Did writing the book help you to come to a clearer place in regard to your relationship to these issues?

Some what. Most of it though just feels as if the book was a baby step to beginning to get to a clearer place, that there is so much work left to do.

Why the repetitions? The most common one is your characterization of "avant-garde" poetry as using "fragmentation, quotation, disruption, disjunction, agrammatical syntax, and so on." You also repeatedly describe the U.S. government as "the government that currently occupies the continent."  Why do you repeat it so often?

I like repetition. I like it as a rhythmical device. I think it sounds good (which I know is not shared by everyone). I use it instead of counting syllables or alliteration or…

But a lot of those baroque nomenclatures are attempts to avoid terms that aren’t totally working. “Avant garde” is one of those terms that doesn’t totally make sense. What we call “avant garde” is full of forms that have long traditions. The term “indigenous” (which I avoid with “genealogical ties to the island from before the whaling ships arrived”) has a certain circumstantial sense (everyone, after all, is indigenous to somewhere but the term “indigenous” used in a colonized place clearly does not include everyone). With “the government that currently occupied the continent” I wanted to point to how the US government is a colonial government, despite the electoral system.

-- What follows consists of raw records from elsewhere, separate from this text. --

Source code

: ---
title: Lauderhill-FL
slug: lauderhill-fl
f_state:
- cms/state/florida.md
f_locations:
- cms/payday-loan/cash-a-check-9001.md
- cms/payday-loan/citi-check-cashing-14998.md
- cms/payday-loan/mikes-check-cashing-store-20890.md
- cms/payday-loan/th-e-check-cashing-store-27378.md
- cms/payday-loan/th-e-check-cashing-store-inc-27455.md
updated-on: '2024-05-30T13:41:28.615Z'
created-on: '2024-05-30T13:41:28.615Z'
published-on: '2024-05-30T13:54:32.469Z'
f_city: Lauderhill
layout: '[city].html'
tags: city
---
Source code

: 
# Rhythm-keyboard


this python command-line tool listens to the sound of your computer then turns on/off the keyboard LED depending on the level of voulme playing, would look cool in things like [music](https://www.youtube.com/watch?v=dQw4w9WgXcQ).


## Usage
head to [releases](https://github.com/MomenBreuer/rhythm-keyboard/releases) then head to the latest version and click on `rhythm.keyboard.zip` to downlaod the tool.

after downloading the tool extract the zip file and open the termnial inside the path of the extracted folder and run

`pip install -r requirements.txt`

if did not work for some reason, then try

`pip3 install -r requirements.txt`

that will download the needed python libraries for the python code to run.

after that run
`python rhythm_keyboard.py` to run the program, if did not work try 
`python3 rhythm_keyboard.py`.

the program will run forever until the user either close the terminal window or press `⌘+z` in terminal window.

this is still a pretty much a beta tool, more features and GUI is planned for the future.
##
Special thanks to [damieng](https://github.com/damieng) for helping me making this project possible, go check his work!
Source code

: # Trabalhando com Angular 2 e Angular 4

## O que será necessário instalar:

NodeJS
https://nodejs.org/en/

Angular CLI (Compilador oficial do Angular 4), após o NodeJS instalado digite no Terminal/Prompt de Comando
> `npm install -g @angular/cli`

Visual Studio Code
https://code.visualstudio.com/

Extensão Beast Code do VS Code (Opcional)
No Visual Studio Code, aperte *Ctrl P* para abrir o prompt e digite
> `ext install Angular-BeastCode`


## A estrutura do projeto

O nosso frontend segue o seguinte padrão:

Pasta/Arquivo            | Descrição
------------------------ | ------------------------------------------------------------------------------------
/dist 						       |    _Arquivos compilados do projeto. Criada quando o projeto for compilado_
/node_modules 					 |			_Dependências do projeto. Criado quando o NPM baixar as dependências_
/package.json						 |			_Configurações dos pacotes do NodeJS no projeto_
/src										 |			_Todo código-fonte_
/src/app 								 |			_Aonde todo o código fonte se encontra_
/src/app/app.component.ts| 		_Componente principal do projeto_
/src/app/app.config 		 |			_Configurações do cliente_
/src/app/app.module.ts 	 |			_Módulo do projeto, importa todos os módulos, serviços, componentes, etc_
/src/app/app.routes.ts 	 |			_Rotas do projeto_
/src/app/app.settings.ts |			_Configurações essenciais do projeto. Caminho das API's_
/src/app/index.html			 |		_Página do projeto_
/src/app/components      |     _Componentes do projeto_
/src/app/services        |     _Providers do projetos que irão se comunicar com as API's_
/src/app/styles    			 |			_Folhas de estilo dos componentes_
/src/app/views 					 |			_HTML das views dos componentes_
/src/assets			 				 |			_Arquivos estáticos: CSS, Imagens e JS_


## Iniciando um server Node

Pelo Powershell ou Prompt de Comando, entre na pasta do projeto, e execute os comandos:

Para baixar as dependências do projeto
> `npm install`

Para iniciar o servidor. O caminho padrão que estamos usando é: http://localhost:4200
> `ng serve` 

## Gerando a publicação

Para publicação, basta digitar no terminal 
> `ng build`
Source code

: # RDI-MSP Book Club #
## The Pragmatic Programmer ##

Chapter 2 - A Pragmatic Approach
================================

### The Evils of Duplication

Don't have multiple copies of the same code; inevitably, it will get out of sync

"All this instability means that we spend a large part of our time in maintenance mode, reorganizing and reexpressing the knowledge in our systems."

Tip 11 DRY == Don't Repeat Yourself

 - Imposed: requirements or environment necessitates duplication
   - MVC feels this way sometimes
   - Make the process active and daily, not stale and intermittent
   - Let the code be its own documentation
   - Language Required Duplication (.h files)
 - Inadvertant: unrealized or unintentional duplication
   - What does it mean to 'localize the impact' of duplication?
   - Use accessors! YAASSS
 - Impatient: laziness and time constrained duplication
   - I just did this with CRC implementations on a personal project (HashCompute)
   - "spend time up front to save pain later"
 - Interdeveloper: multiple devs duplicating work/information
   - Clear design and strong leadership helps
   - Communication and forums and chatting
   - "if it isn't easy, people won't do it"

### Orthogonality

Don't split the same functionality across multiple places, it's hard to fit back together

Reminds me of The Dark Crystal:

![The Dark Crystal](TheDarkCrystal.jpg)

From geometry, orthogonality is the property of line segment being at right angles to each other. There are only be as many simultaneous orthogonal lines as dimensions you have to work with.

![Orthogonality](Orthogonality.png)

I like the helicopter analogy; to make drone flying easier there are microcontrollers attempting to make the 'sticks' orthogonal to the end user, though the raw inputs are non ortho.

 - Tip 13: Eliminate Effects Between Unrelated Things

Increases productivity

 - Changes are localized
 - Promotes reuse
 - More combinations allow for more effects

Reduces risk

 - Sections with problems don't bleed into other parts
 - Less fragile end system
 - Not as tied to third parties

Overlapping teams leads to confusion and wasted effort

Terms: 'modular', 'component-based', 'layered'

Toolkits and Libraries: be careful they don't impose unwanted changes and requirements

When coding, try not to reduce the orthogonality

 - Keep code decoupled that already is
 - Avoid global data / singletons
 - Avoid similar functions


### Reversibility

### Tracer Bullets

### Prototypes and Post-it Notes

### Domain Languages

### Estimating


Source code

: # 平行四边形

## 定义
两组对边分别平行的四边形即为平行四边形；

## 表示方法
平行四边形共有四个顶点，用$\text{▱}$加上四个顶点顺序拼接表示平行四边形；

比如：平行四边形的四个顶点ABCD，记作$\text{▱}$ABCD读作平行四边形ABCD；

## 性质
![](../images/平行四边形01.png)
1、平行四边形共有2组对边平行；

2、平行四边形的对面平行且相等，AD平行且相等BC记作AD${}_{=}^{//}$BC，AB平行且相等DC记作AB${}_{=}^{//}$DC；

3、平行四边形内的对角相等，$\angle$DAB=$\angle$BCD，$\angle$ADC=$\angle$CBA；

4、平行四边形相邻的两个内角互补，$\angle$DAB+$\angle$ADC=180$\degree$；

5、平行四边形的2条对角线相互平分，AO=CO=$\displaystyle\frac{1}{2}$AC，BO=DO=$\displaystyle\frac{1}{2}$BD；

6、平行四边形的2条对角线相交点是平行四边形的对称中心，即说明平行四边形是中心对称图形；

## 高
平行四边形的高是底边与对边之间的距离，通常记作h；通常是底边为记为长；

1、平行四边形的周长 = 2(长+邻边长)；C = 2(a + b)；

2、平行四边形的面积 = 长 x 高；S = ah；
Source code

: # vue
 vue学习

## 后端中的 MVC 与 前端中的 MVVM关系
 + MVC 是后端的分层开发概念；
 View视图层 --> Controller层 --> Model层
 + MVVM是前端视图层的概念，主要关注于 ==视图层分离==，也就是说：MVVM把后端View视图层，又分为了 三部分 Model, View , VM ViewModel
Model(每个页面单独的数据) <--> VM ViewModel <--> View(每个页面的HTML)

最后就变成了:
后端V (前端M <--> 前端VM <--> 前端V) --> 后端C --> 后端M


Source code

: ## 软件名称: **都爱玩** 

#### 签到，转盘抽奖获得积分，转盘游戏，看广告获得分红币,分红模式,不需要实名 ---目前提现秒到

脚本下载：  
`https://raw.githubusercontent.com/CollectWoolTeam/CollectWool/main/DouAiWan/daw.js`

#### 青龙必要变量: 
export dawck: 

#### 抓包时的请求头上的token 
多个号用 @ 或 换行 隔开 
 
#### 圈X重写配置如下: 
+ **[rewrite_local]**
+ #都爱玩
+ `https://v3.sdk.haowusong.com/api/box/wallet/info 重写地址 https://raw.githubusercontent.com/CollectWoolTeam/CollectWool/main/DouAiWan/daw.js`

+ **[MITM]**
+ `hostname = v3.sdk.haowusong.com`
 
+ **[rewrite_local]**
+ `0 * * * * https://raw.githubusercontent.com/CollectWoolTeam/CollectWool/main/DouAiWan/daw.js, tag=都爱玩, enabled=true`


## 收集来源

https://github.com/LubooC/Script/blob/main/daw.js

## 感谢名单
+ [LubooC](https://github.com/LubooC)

You seemed to lose some faith in the efficacy and relevancy of this poetry as the book moved on?You even mention in one part that government officials begin using the language of "fragmentation, quotation, disruption, disjunction, agrammatical syntax, and so on," leaving activist, "avant-garde" poets no leg to stand on?

I don’t know if it is a real lose of faith. I am still very devoted to the thinking that happens in and around poetry. But I guess thinking about the literary traditions that fit a little uneasily into the US, and I would say that about Hawai’i’s various poetries, made me have to rethink some of the things I took to be true. I’d probably also say that this rethinking also opened a space for me to think some more about why I am still devoted to poetry. I’ve been working on a critical book this summer where I try to think about this devotion some more. So I’m not without faith finally.

What is "The Transformation?" Learning that you are a colonizer? feeling your political alienation from the rest of the country? feeling political alienation from what you believed you believed? Are there a number of transformations?

Yes and yes and yes and yes. The book had many titles. I couldn’t settle on one. It was called koa haole for a while. (Koa is a majestic tree that is endemic to the islands and is very important to building things like canoes; haole is the word for people from afar or white people or colonizers or…; koa haole is a small tree from Mexico that is very invasive in Hawai’i and that resembles the early growth of the koa.) And then it was called passiflora. Etc, etc. Jennifer Moxley, who generously read a draft of the book before it was published, told me that she kept calling it something else, something like “the take over” maybe. And I decided on The Transformation as a less loaded version of her suggestion.